The more data that is collected, the better the ML algorithms can interact with the connected device, whether for routine maintenance (for example, detection of faulty parts), predictive analytics (for example, telling a driver they are about to enter congested traffic) or smart robotics (for example, telling a robot how to move, based on cloud-based control centres analysing data from onboard computer vision sensors). 

The emergence of generative AI has added a new dimension to the combination of AI and IoT. While generative AI is a nascent technology, a few use cases are already emerging within IoT. For instance, it can be used to improve the user experience around IoT devices such as wearables. Furthermore, it can also help enhance the accuracy of ML models used in network operations automation by generating new data similar to the input data, a technique called synthetic data.

Cloud computing involves the provision of IT infrastructure, operating software, middleware, and applications hosted within a data centre and accessed by the end user via the internet. Cloud is a foundational technology for an IoT ecosystem. At the connectivity layer, it provides the infrastructure that delivers flexible, on-demand access to computing resources. 

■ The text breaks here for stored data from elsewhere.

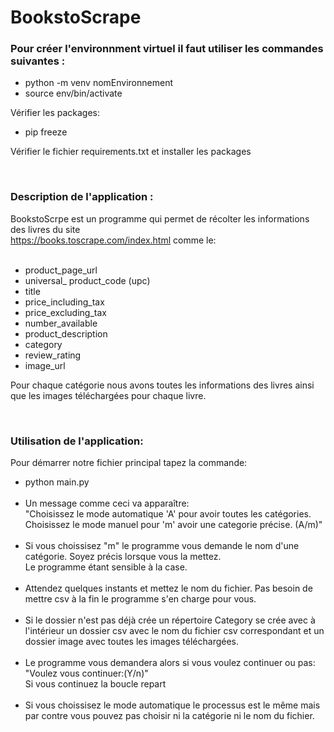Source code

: <h1>BookstoScrape</h1>
<p><h3>Pour créer l'environnment virtuel il faut utiliser les commandes suivantes :</h3>
</p>
<ul>
  <li>python -m venv nomEnvironnement</li>
  <li>source env/bin/activate</li>
</ul>
<p>Vérifier les packages:</p>
<ul>
  <li>pip freeze</li>
</ul>
<p>Vérifier le fichier requirements.txt et installer les packages</p>
</p>
<br>

<p><h3>Description de l'application :</h3>
BookstoScrpe est un programme qui permet de récolter les informations des livres
du site <a href="https://books.toscrape.com/index.html" target="_blank"><br>https://books.toscrape.com/index.html</a>
 comme le:<br><br>
<ul>
  <li>product_page_url</li>
  <li>universal_ product_code (upc)</li>
  <li>title</li>
  <li>price_including_tax</li>
  <li>price_excluding_tax</li>
  <li>number_available</li>
  <li>product_description</li>
  <li>category</li>
  <li>review_rating</li>
  <li>image_url</li>
</ul>
<p>Pour chaque catégorie nous avons toutes les informations des livres ainsi que les images téléchargées pour chaque livre.</p>
</p><br>



<p><h3>Utilisation de l'application:</h3>
<p>Pour démarrer notre fichier principal tapez la commande:<p>
<ul>
  <li>python main.py</Li><br>
  <li>Un message comme ceci va apparaître: <br>"Choisissez le mode automatique 'A' pour avoir toutes les catégories.<br>
Choisissez le mode manuel pour 'm' avoir une categorie précise. (A/m)"<br></li><br>
 <li>Si vous choissisez "m" le programme vous demande le nom d'une catégorie. Soyez précis lorsque vous la mettez.<br>
 Le programme étant sensible à la case.</li><br>
 <li>Attendez quelques instants et mettez le nom du fichier. Pas besoin de mettre csv à la fin le programme s'en charge pour vous.</li><br>
 <li> Si le dossier n'est pas déjà crée un répertoire Category se crée avec à l'intérieur un dossier csv avec le nom du fichier csv correspondant
 et un dossier image avec toutes les images téléchargées.</li><br>
 <li>Le programme vous demandera alors si vous voulez continuer ou pas: "Voulez vous continuer:(Y/n)"<br> Si vous continuez la boucle repart</li><br>
 <li>Si vous choissisez le mode automatique le processus est le même mais par contre vous pouvez pas choisir ni la catégorie ni le nom du fichier.</li><br>
</ul>
</p>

It facilitates the process of storing, managing, and analysing data. It also enables the disaggregation of physical technology hardware from end-users by allowing the virtualisation and sharing of computing resources such as central processing units and graphics processing units, storage, networking, and software. 

In conjunction with cloud, edge computing helps shift compute, storage, data management, and analytics software to the edge of a network. There is no fixed definition of the physical location of the edge, but the basic concept is to move computational capabilities closer to the IoT device generating the data. The edge can range from on-device computing to a local enterprise, on-premises data centre, or server.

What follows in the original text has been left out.